Both print and, especially, online journalists need easy access to good photography if you want them to get the word out about your product or event.
Unfortunately, that recipe is all-too-elusive for many companies and services. Most news outlets barely have the budget to buy their own point-and-shoot cameras, let alone enough cash sitting around to be able to hire a professional at a four-figure-a-day rate (plus per diem!). As a result, they often wind up without any photography to illustrate stories, an especially difficult case when it comes to online publications with plenty of room for multi-image galleries. Stories that they would otherwise deem important are relegated to poor positions because they didn’t have visuals.
The easy solution to this dilemma falls on your ability to make images readily available to members of the media. Reasonably high quality images aren’t hard to shoot; they just take some time. Learn the basics of a moderately-priced digital SLR camera, set the scene up properly and you’re probably going to get decent stills of your own product. If it’s an event or a service you want to shoot, you might want to hire a professional – a local photographer might be willing to give a more reasonable rate in exchange for ownership of some of the content you don’t choose to use. Make sure you own the photos you want to use, however!
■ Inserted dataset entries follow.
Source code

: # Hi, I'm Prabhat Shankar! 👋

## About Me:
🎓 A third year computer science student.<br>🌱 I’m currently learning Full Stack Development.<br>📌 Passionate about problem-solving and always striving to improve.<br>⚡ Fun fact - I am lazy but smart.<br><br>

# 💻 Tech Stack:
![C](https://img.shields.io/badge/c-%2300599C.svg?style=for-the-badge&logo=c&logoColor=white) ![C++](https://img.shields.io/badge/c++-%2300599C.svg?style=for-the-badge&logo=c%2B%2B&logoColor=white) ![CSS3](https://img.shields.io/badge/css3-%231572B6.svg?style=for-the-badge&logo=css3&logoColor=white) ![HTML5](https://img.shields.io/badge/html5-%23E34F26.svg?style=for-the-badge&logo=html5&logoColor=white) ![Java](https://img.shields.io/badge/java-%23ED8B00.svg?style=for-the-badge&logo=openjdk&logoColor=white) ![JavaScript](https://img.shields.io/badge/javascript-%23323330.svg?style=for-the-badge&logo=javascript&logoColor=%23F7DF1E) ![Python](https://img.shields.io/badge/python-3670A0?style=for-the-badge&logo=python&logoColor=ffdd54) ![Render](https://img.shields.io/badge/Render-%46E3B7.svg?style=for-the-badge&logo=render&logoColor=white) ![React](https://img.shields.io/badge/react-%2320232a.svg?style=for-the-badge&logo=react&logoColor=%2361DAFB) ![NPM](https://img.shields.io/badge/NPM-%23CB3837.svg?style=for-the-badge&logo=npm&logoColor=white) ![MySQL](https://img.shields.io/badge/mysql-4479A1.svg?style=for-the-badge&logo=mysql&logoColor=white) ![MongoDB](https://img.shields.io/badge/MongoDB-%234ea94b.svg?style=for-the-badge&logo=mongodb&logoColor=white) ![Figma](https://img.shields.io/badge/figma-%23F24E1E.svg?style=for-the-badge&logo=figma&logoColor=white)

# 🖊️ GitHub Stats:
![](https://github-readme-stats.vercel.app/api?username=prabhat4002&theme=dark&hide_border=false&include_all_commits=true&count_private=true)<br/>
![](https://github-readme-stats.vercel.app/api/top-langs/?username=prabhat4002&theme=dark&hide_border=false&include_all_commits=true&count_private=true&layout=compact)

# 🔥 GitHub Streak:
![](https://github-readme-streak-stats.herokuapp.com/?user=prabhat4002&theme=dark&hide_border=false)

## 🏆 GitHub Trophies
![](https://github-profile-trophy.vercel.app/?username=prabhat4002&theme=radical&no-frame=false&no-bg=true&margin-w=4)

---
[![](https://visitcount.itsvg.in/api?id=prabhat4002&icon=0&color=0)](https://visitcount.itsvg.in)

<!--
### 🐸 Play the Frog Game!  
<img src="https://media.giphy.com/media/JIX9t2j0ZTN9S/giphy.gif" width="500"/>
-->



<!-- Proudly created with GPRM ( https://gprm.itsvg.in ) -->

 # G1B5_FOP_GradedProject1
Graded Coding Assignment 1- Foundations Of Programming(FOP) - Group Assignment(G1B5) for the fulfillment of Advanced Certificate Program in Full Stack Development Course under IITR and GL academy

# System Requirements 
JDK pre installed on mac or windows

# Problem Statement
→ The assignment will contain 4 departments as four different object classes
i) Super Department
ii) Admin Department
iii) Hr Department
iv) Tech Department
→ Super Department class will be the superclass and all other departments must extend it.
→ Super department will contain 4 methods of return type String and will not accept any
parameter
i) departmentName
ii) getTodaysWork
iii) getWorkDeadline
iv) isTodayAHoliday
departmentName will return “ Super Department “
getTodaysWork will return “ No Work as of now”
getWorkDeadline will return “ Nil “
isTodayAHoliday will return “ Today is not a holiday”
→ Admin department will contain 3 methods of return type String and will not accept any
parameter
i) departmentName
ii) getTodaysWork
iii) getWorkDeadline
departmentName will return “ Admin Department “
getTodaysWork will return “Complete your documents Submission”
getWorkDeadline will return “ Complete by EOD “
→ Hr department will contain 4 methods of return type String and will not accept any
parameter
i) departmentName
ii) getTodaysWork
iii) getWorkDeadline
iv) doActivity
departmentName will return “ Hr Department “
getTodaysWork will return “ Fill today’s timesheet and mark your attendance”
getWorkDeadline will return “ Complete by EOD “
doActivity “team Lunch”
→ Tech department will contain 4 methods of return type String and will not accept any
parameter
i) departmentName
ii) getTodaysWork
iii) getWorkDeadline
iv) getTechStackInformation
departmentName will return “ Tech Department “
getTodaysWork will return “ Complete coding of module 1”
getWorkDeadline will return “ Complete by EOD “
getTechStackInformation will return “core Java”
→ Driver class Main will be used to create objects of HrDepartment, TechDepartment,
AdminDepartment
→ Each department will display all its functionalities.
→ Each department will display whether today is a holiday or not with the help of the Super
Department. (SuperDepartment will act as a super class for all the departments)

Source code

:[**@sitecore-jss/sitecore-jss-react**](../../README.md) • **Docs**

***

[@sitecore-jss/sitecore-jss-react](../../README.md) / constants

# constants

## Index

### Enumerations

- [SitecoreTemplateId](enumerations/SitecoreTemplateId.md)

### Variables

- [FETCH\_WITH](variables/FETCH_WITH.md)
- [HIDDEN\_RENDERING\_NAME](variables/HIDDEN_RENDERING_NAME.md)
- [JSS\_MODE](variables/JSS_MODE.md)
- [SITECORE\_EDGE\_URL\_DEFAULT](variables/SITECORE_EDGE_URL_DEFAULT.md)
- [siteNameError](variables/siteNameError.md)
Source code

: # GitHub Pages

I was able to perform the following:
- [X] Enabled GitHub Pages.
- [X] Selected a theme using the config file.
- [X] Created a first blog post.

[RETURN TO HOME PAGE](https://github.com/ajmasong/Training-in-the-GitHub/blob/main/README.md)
From there, it’s all about distributing your photos to members of the media. You can sit back and wait for requests, but that won’t reap benefits very quickly and it makes you seem rather aloof. Instead, being proactive by sending out relevant photography with news releases makes everyone’s job easier. If an outlet has good photography to work with, they are considerably more likely to publish the content simply because all of the pieces fell quickly into place.
For archival images, a dedicated media site – or at least easy access to an FTP server – makes downloading photos a cinch for members of the media. You can even provide photography with a strict embargo date to trusted members if you don’t want word reaching the public until after a major announcement.
After an event, make photos available to the media and make sure to identify any important guests or executives pictured – otherwise, you’ll spend half your day fielding phone calls all asking the same question!
Of course, there are a few things you aren’t going to want to do if you want to make your photography easy to use. Don’t put watermarks on images; let the outlet watermark their own photography, for example. Also, when you’re setting up a media site, make it easy to use. A complex design with all sorts of bells and whistles might look good to you, but reporters and art directors need to be able to efficiently download photos. Finally, don’t waste your time with subpar photography. You’ll be surprised with the places your photos will end up – in beautiful magazine layouts, spread across wallpaper galleries online and even in enthusiast websites, when the product is appropriate.
It’s simple: If you scratch the media’s back with accessible photography, they’ll provide the extensive coverage you need.